This latest advance was made possible, in part, by the Network for Computational Nanotechnology (NCN). Started almost 10 years ago at Purdue University under the direction of Mark Lundstrom and Gerhard Klimeck, NCN is home to nanoHUB (www.nanohub.org).
The Klimeck group has been building a suite of nanoelectronic modeling tools called NEMO/OMEN. They’ve used the tools to model various devices, including finFETs, the fin-featuring transistors. (FET: field effect transistor.) The OMEN code has demonstrated almost perfect parallel scaling while exceeding performance of a petaflops, or quadrillion computations a second, on a high-performance computer.
Klimeck models quantum mechanical electron flow in nanoscale devices’ transistors and semiconductors. The models have grown, from portraying a few hundred atoms when he started his research at Texas Instruments in 1994 to 100 million atoms today.

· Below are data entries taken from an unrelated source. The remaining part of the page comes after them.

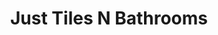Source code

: ---
title: "Just Tiles N Bathrooms"
url: /ballymena/just-tiles-n-bathrooms/
shop: interior decoration
---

The Department of Energy’s INCITE (Innovative and Novel Computational Impact on Theory and Experiment) program has granted Klimeck 15 million processor hours on Jaguar, the Cray XT5 at Oak Ridge National Laboratory. Jaguar is one of only a few computers that operate at the petascale. OMEN, for example, has scaled to a whopping 221,400 of Jaguar’s 224,000 processor cores with a sustained performance above 1 petaflops.
The research team’s paper reporting the simulation received an honorable mention in competition for the prestigious Gordon Bell Prize at the SC11 high-performance computing conference in Seattle this past November. The prize recognizes the world’s most advanced scientific computing application.

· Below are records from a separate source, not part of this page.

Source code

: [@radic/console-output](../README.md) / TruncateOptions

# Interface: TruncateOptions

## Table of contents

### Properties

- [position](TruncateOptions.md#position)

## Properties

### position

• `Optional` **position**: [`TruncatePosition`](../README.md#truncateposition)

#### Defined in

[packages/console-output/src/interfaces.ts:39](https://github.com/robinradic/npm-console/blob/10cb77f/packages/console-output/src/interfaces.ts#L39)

The team’s paper described double-precision calculations of two two-dimensional nanoelectric devices, achieving 1.27 petaflops for one and 1.28 petaflops for another. A mixed single- and double-precision calculation of one of the devices reached 1.44 petaflops.
That kind of power “allows us to run more extended structures and to address problems that we couldn’t technically scale to on the computers we have available at Purdue,” Klimeck says.
His goals for running the NEMO and OMEN codes on Jaguar include developing new technologies for even faster nanoscale switches and smaller devices with reduced heat generation.
Until about five years ago, the electronics industry made smaller and smaller devices that also ran faster and faster. This created a big challenge: On the one hand, smaller transistors that can run faster also leak more electrons. The energy lost to leakage tends to overheat the transistor. On the other hand, deliberately running at less than peak speed requires less energy and creates less heat, creating a speed/heat stalemate.
One way to sidestep this stalemate is to reduce the transistor’s operating voltage so that leaking electrons carry less energy. The lowest energy today’s transistors use is 0.9 volts. The hope is to reduce that by one-quarter to one-half. Numerous research groups are exploring alternative transistors theorized to be more energy efficient.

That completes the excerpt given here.